Overground walking patterns after chronic incomplete spinal cord injury show distinct response patterns to unloading

Marker position data were filtered using Woltring’s quintic spline [48] with a laboratory-specific squared mean standard error of 15mm². Data were then synthesized with anatomical measurements to define segments and joint center locations enabling the calculation of joint angles using a clinical biomechanical model (Plug-in-Gait 3.0, Vicon, UK). Heel strike and toe off events were set manually by a single analyst using heel and toe marker trajectories and velocities. Subsequently the angle and position data were segmented into steps (heel strike to ipsilateral heel strike), time-normalized via linear interpolation to 500 points, and characteristic step parameters were extracted using custom Matlab routines (2016b, the Mathworks, USA). Step parameters included: speed, step length, step width, relative double support phase, step time, and joint (hip, knee, and ankle) ranges of motion. Ranges of motion of the center of mass (CoM) and of trunk inclination were extracted in antero-posterior (AP) and medio-lateral (ML) direction to investigate effects of the BWS system and harness on walking posture. To enable the comparison of waveforms independently of shifts in relative stance phase, joint motion patterns and intralimb coordination were separately analyzed using a stance-swing linear normalization. Joint motion patterns were averaged over all steps in one condition into a characteristic waveform and then compared on the group level. Intralimb coordination was depicted as correspondence between two joint angles in form of cyclograms (hip-knee, knee-ankle). Differences in cyclogram shape between groups and conditions were described by calculating the square root of the sum of squared distances (SSD) from the mean cyclogram at baseline BWS in the control group. Intra-subject consistency in intralimb coordination was quantified using the angular component of coefficient of correspondence (ACC). These approaches have previously been successfully used to sensitively and reliably discern changes in locomotor behavior of iSCI populations [49‐51].

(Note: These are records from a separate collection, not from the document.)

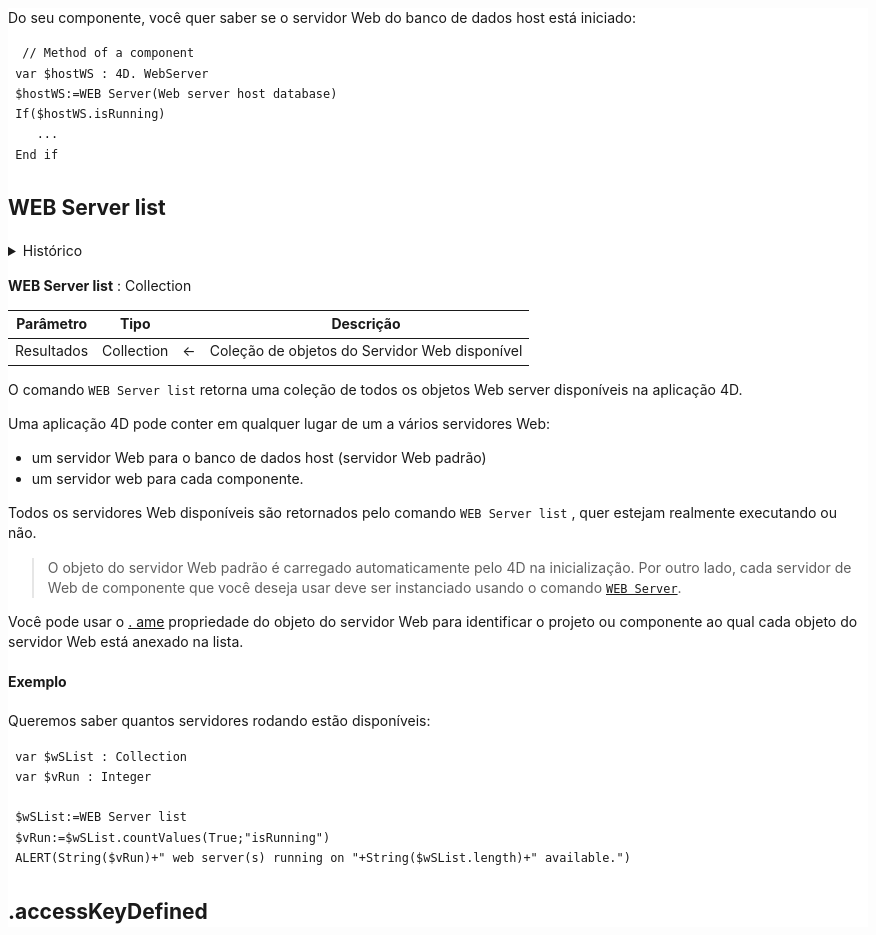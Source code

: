 Do seu componente, você quer saber se o servidor Web do banco de dados host está iniciado:

```4d
  // Method of a component
 var $hostWS : 4D. WebServer
 $hostWS:=WEB Server(Web server host database)
 If($hostWS.isRunning)
    ...
 End if
```

## WEB Server list

<details><summary>Histórico</summary></details>

**WEB Server list** : Collection




| Parâmetro  | Tipo       |    | Descrição                                     |
| ---------- | ---------- | -- | --------------------------------------------- |
| Resultados | Collection | <- | Coleção de objetos do Servidor Web disponível |



O comando `WEB Server list` retorna uma coleção de todos os objetos Web server disponíveis na aplicação 4D.

Uma aplicação 4D pode conter em qualquer lugar de um a vários servidores Web:

- um servidor Web para o banco de dados host (servidor Web padrão)
- um servidor web para cada componente.

Todos os servidores Web disponíveis são retornados pelo comando `WEB Server list` , quer estejam realmente executando ou não.

> O objeto do servidor Web padrão é carregado automaticamente pelo 4D na inicialização. Por outro lado, cada servidor de Web de componente que você deseja usar deve ser instanciado usando o comando [`WEB Server`](#web-server).

Você pode usar o [. ame](#name) propriedade do objeto do servidor Web para identificar o projeto ou componente ao qual cada objeto do servidor Web está anexado na lista.

#### Exemplo

Queremos saber quantos servidores rodando estão disponíveis:

```4d
 var $wSList : Collection
 var $vRun : Integer

 $wSList:=WEB Server list
 $vRun:=$wSList.countValues(True;"isRunning")
 ALERT(String($vRun)+" web server(s) running on "+String($wSList.length)+" available.")

```

## .accessKeyDefined
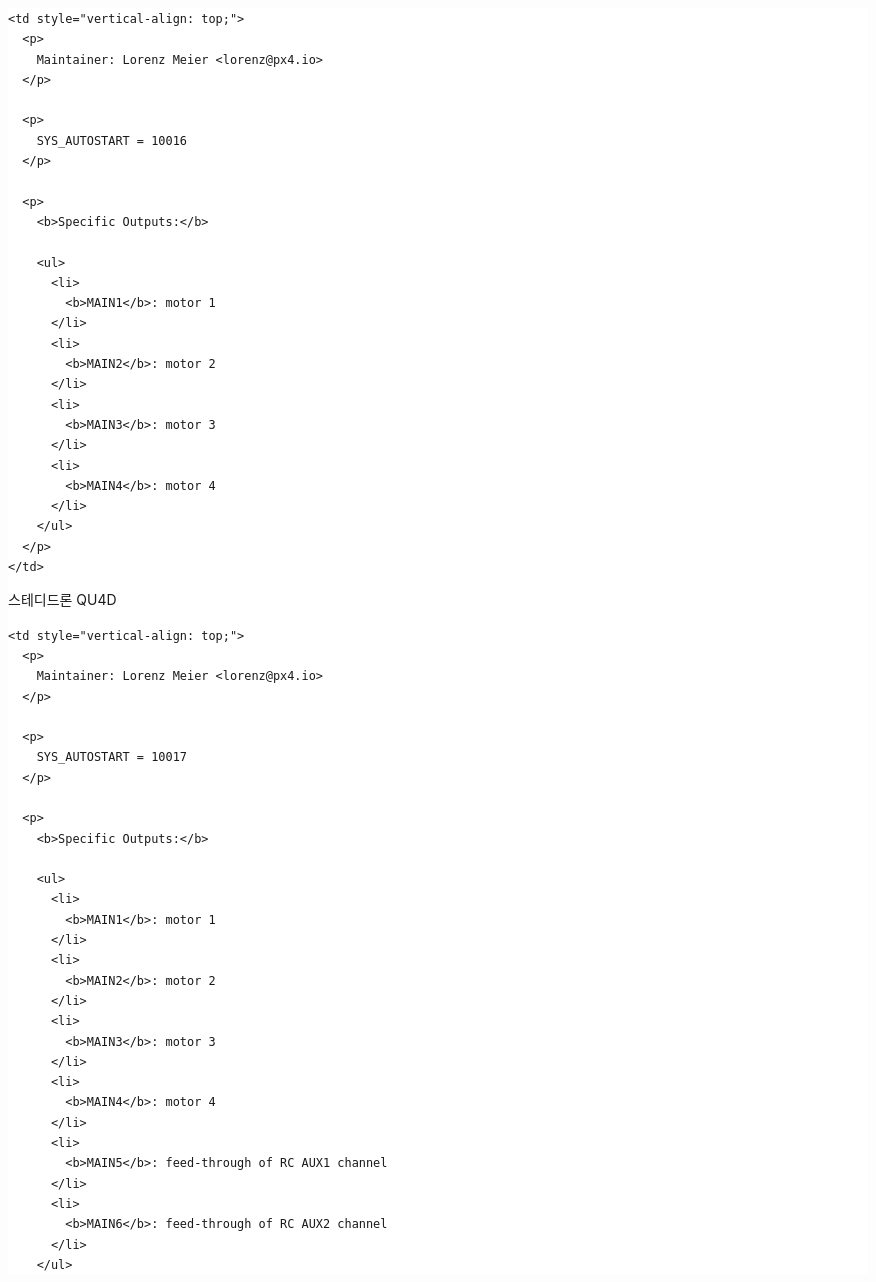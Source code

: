     <td style="vertical-align: top;">
      <p>
        Maintainer: Lorenz Meier <lorenz@px4.io>
      </p>
      
      <p>
        SYS_AUTOSTART = 10016
      </p>
      
      <p>
        <b>Specific Outputs:</b>
        
        <ul>
          <li>
            <b>MAIN1</b>: motor 1
          </li>
          <li>
            <b>MAIN2</b>: motor 2
          </li>
          <li>
            <b>MAIN3</b>: motor 3
          </li>
          <li>
            <b>MAIN4</b>: motor 4
          </li>
        </ul>
      </p>
    </td>
  </tr>
  
  <tr id="copter_quadrotor_wide_steadidrone_qu4d">
    <td style="vertical-align: top;">
      스테디드론 QU4D
    </td>
    
    <td style="vertical-align: top;">
      <p>
        Maintainer: Lorenz Meier <lorenz@px4.io>
      </p>
      
      <p>
        SYS_AUTOSTART = 10017
      </p>
      
      <p>
        <b>Specific Outputs:</b>
        
        <ul>
          <li>
            <b>MAIN1</b>: motor 1
          </li>
          <li>
            <b>MAIN2</b>: motor 2
          </li>
          <li>
            <b>MAIN3</b>: motor 3
          </li>
          <li>
            <b>MAIN4</b>: motor 4
          </li>
          <li>
            <b>MAIN5</b>: feed-through of RC AUX1 channel
          </li>
          <li>
            <b>MAIN6</b>: feed-through of RC AUX2 channel
          </li>
        </ul>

CiSCI data was assigned to more and less affected sides based upon a summation of sensory and motor scores for each of the lower limbs. Laterality, however, was mainly determined by the sensory component, as the motor scores were in all cases almost symmetrical. Reference data from healthy controls was averaged for both sides. All side-dependent results are reported for the more affected limb unless the limbs showed strikingly different patterns.

All statistics for time-discrete parameters were calculated in SPSS (v24, IBM Corp., USA). Age, height and weight were normality-verified and compared between groups with unpaired t-tests. All other parameters were verified for normality (Shapiro-Wilk), homogeneity of variances (Levene’s), and sphericity (Mauchly), and subsequently compared between BWS levels using a two-way ANCOVA (group x BWS) with one repeated factor (BWS) and age as a covariate. If a significant interaction or BWS main effect was detected, the factor group was fixed and the model repeated. In all cases, simple a-priori contrasts to baseline with a Sidak correction were performed and are reported when eligible. Continuous data was compared in Matlab analogously using a two-way ANOVA (group x BWS) with one repeated factor (BWS) from the spm1d package (v0.4.0; www.​spm1d.​org) for one-dimensional (time-continuous) data [52, 53]. Main group BWS effects were investigated via paired t-tests with appropriate Bonferroni correction (p = 0.05/5) within each group. All results are reported as means ± standard deviation (SD).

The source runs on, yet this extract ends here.